Adaptable ou origine ?
L’origine, c’est plutôt l’orientation de la cuma Val de Veude en Indre-et-Loire pour l’entretien de sa charrue Kuhn. Alors que la cuma la Pintaise, en Deux-Sèvres, choisit plus volontiers les pièces dites adaptables pour sa charrue Pöttinger (voir l’article dans les pages suivantes consacré à ces deux cuma).
Même démarche pour la cuma Céréales et Récoltes. Depuis plusieurs années, cette cuma corrézienne se procure en pièces de rechange pour ses deux charrues Kuhn Varimaster 151 et 181 de 4 et 5 corps, chez un fabricant isérois de pièces d’usures et autres matériels de travail du sol. La qualité des pièces conçues avec de l’acier renforcé, préfigure une meilleure résistance à l’usure. Cela satisfait les responsables de la cuma confrontés à des sols sablonneux-limoneux usants : « C’est moins cher que chez les concessionnaires, et la qualité est au moins égale à celle des pièces d’origine. » En moyenne, depuis 2018, les charrues de la cuma Céréales et Récoltes réalisent 172 ha/an au tarif moyen de 46 €/ha. « L’entretien représente 64 % du coût. Si l’adhérent sollicite un service complet, il faut ajouter 22 €/h pour le chauffeur et 33 €/h pour le tracteur (hors carburant) », détaille Marie-Hélène Herbert de la fdcuma.

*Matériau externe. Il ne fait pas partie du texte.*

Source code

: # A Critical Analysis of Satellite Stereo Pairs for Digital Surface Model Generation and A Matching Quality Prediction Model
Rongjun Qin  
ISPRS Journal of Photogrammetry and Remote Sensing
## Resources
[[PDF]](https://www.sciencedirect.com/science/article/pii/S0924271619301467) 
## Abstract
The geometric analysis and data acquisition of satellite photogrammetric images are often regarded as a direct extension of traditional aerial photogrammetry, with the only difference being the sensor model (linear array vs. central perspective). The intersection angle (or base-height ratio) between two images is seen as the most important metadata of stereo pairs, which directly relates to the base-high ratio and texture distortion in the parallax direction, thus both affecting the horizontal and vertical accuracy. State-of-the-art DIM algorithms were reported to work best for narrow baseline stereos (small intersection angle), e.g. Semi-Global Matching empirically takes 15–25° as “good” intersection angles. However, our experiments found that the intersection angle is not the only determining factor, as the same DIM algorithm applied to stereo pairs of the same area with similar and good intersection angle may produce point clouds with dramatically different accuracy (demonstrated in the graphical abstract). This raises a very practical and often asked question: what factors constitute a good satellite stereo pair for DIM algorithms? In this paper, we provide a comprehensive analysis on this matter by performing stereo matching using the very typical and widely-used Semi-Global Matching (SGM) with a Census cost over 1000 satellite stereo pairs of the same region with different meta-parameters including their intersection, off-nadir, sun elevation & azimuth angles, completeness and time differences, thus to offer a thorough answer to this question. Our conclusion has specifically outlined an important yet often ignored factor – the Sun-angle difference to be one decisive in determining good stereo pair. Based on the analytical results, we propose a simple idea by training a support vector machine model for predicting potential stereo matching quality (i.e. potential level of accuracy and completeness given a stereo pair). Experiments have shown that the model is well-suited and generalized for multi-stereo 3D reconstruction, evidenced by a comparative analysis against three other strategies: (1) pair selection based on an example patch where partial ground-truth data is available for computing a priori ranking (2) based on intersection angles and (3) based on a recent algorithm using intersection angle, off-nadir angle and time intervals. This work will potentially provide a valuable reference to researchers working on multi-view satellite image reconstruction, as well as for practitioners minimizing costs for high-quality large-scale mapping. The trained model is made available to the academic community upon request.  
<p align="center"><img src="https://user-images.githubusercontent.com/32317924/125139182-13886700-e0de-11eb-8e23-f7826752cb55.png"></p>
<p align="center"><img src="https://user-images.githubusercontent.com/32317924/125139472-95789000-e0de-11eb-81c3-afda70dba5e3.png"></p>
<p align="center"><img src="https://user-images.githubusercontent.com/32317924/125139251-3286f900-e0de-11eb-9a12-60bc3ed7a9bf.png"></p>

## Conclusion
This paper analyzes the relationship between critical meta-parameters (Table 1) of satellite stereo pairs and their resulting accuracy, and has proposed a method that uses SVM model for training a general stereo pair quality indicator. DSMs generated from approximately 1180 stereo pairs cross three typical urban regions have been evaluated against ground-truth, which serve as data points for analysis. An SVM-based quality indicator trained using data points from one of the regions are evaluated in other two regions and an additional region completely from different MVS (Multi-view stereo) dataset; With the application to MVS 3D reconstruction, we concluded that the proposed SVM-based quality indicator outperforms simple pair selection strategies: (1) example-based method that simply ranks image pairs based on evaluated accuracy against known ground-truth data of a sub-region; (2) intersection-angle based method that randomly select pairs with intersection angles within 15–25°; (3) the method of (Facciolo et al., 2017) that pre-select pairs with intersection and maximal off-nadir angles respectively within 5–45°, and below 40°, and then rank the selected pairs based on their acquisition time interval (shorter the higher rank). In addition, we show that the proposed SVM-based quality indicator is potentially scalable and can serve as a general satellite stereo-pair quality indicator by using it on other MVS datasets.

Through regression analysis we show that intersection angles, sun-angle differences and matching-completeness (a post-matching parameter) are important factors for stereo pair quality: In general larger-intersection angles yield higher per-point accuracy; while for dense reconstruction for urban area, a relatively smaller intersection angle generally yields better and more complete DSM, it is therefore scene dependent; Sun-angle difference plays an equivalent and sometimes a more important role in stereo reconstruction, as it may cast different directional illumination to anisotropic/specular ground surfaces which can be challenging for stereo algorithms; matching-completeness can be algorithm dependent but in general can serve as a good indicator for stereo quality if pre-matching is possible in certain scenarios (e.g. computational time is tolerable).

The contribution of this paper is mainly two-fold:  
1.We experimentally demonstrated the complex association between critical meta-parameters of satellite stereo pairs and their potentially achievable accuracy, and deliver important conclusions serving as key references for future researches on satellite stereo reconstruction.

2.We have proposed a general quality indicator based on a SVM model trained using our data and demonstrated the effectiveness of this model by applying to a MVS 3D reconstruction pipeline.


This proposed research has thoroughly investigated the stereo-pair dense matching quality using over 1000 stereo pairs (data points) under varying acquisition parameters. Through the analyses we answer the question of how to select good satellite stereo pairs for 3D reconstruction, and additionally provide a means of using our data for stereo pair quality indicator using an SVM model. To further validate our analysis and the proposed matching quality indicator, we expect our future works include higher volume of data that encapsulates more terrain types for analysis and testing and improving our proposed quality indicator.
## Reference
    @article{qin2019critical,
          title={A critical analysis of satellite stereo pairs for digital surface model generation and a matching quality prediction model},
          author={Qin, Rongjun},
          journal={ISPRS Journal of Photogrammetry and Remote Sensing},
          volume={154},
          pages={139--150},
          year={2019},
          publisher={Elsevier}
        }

Comparer le coût des pièces d’usure de charrue
Les acheteurs papillonnent volontiers, à la recherche du meilleur prix. Mickaël Fuseau, adhérent responsable de la charrue de la Pintaise, demande régulièrement des devis pour comparer le coût des pièces d’usure. « Au final, les différences de prix demeurent assez modestes », observe le responsable. Un concessionnaire vendeur de charrues le reconnaît : ses clients tentent parfois de s’approvisionner en pièces d’usure à l’extérieur à la recherche du moindre coût. Mais en définitive, ils reviennent souvent s’approvisionner à la source…
Sur son territoire, une majorité d’acheteurs opte pour des pièces d’usure de charrue au carbure. Tout du moins pour certains composants particulièrement sujets à l’usure, comme les pointes. La société Adi Carbure, basée dans le Poitou, créatrice de pièces de rechange pour fabricants ou agriculteurs, défend ce choix. Selon ce spécialiste du traitement anti-abrasion des pièces d’usure, « la durée de vie de ces dernières est augmentée de quatre à dix fois par rapport à la pièce traditionnelle. »
Sur le terrain, on évoque plus souvent une durée de vie multipliée par deux ou trois, par rapport aux pièces classiques. Pour quelle augmentation de coût ? « Deux à deux fois et demie plus cher » soutient M. David, gérant de la société.
Durée de vie deux à trois fois plus longue au carbure
Faut-il mieux changer les pièces d’usure moins souvent en optant pour du carbure, ou se contenter de pièces classiques renouvelées plus fréquemment ? La question est difficile à trancher définitivement, car elle est liée au type de sol.
Dans les terres usantes et pierreuses, les pièces travaillantes, qui pénètrent les premières dans le sol (pointe, rasette, sep et contre sep) sont exposées à des risques prématurés d’usure. Le surcoût d’investissement sera alors amorti plus rapidement. « Dans la comparaison entre pièces classiques ou carbure, il faut tenir compte aussi du temps consacré au changement des pièces », remarque Damien Cluseau, salarié de la cuma de la Fontaine des Deux-Sèvres, et propriétaire d’une charrue utilisée 150 à 200 ha/an.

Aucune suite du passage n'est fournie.